A verbatim copy of the listing is the expected output.

[DATA UNDER STUDY]
* * * * *

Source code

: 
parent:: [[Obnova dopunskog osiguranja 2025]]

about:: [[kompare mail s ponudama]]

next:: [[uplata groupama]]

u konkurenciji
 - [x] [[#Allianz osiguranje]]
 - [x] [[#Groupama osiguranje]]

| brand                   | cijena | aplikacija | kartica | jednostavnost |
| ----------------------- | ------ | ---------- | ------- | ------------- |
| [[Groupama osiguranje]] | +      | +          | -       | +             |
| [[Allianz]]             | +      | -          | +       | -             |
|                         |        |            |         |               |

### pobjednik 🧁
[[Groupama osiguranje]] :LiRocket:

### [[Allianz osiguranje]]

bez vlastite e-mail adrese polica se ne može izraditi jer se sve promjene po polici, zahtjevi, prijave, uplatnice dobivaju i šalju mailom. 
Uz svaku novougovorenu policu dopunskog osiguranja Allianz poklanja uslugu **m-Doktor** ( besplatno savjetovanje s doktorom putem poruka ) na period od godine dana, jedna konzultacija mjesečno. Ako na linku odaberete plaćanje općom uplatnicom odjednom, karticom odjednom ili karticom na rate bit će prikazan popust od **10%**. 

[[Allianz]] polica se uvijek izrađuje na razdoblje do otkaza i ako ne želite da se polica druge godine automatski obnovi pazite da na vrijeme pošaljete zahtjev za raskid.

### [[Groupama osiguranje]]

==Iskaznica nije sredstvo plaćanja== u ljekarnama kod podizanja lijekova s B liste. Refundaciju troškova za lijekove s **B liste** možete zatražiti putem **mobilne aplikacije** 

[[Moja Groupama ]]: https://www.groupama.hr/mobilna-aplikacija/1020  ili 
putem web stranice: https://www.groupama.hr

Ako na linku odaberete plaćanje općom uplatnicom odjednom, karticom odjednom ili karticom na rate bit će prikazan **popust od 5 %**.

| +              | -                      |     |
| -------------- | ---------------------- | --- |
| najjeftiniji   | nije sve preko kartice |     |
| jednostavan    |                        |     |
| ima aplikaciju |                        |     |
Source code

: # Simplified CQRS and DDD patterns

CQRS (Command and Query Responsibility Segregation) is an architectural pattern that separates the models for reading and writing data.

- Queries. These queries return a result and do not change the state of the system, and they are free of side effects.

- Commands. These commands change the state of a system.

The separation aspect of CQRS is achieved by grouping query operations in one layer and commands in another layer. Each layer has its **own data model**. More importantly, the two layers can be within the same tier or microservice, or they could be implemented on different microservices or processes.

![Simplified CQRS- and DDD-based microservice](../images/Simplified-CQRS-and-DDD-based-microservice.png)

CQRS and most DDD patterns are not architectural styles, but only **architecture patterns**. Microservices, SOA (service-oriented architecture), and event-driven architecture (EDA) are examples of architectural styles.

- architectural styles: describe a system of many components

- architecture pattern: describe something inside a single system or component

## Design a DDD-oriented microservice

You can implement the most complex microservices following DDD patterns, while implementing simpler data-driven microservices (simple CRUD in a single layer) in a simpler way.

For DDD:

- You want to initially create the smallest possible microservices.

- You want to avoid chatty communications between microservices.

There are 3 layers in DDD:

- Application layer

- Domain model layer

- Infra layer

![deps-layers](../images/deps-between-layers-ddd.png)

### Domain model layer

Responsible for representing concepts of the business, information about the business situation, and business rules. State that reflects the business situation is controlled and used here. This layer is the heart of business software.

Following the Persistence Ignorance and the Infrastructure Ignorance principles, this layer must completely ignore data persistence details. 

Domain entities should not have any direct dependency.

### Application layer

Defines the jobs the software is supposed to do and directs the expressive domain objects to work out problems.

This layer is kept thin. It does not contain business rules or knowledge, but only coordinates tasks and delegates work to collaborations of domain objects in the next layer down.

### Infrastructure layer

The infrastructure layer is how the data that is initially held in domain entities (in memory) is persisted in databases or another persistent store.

* * * * *

[SOLUTION FOR THIS TASK]
Source code

: 
parent:: [[Obnova dopunskog osiguranja 2025]]

about:: [[kompare mail s ponudama]]

next:: [[uplata groupama]]

u konkurenciji
 - [x] [[#Allianz osiguranje]]
 - [x] [[#Groupama osiguranje]]

| brand                   | cijena | aplikacija | kartica | jednostavnost |
| ----------------------- | ------ | ---------- | ------- | ------------- |
| [[Groupama osiguranje]] | +      | +          | -       | +             |
| [[Allianz]]             | +      | -          | +       | -             |
|                         |        |            |         |               |

### pobjednik 🧁
[[Groupama osiguranje]] :LiRocket:

### [[Allianz osiguranje]]

bez vlastite e-mail adrese polica se ne može izraditi jer se sve promjene po polici, zahtjevi, prijave, uplatnice dobivaju i šalju mailom. 
Uz svaku novougovorenu policu dopunskog osiguranja Allianz poklanja uslugu **m-Doktor** ( besplatno savjetovanje s doktorom putem poruka ) na period od godine dana, jedna konzultacija mjesečno. Ako na linku odaberete plaćanje općom uplatnicom odjednom, karticom odjednom ili karticom na rate bit će prikazan popust od **10%**. 

[[Allianz]] polica se uvijek izrađuje na razdoblje do otkaza i ako ne želite da se polica druge godine automatski obnovi pazite da na vrijeme pošaljete zahtjev za raskid.

### [[Groupama osiguranje]]

==Iskaznica nije sredstvo plaćanja== u ljekarnama kod podizanja lijekova s B liste. Refundaciju troškova za lijekove s **B liste** možete zatražiti putem **mobilne aplikacije** 

[[Moja Groupama ]]: https://www.groupama.hr/mobilna-aplikacija/1020  ili 
putem web stranice: https://www.groupama.hr

Ako na linku odaberete plaćanje općom uplatnicom odjednom, karticom odjednom ili karticom na rate bit će prikazan **popust od 5 %**.

| +              | -                      |     |
| -------------- | ---------------------- | --- |
| najjeftiniji   | nije sve preko kartice |     |
| jednostavan    |                        |     |
| ima aplikaciju |                        |     |
Source code

: # Simplified CQRS and DDD patterns

CQRS (Command and Query Responsibility Segregation) is an architectural pattern that separates the models for reading and writing data.

- Queries. These queries return a result and do not change the state of the system, and they are free of side effects.

- Commands. These commands change the state of a system.

The separation aspect of CQRS is achieved by grouping query operations in one layer and commands in another layer. Each layer has its **own data model**. More importantly, the two layers can be within the same tier or microservice, or they could be implemented on different microservices or processes.

![Simplified CQRS- and DDD-based microservice](../images/Simplified-CQRS-and-DDD-based-microservice.png)

CQRS and most DDD patterns are not architectural styles, but only **architecture patterns**. Microservices, SOA (service-oriented architecture), and event-driven architecture (EDA) are examples of architectural styles.

- architectural styles: describe a system of many components

- architecture pattern: describe something inside a single system or component

## Design a DDD-oriented microservice

You can implement the most complex microservices following DDD patterns, while implementing simpler data-driven microservices (simple CRUD in a single layer) in a simpler way.

For DDD:

- You want to initially create the smallest possible microservices.

- You want to avoid chatty communications between microservices.

There are 3 layers in DDD:

- Application layer

- Domain model layer

- Infra layer

![deps-layers](../images/deps-between-layers-ddd.png)

### Domain model layer

Responsible for representing concepts of the business, information about the business situation, and business rules. State that reflects the business situation is controlled and used here. This layer is the heart of business software.

Following the Persistence Ignorance and the Infrastructure Ignorance principles, this layer must completely ignore data persistence details. 

Domain entities should not have any direct dependency.

### Application layer

Defines the jobs the software is supposed to do and directs the expressive domain objects to work out problems.

This layer is kept thin. It does not contain business rules or knowledge, but only coordinates tasks and delegates work to collaborations of domain objects in the next layer down.

### Infrastructure layer

The infrastructure layer is how the data that is initially held in domain entities (in memory) is persisted in databases or another persistent store.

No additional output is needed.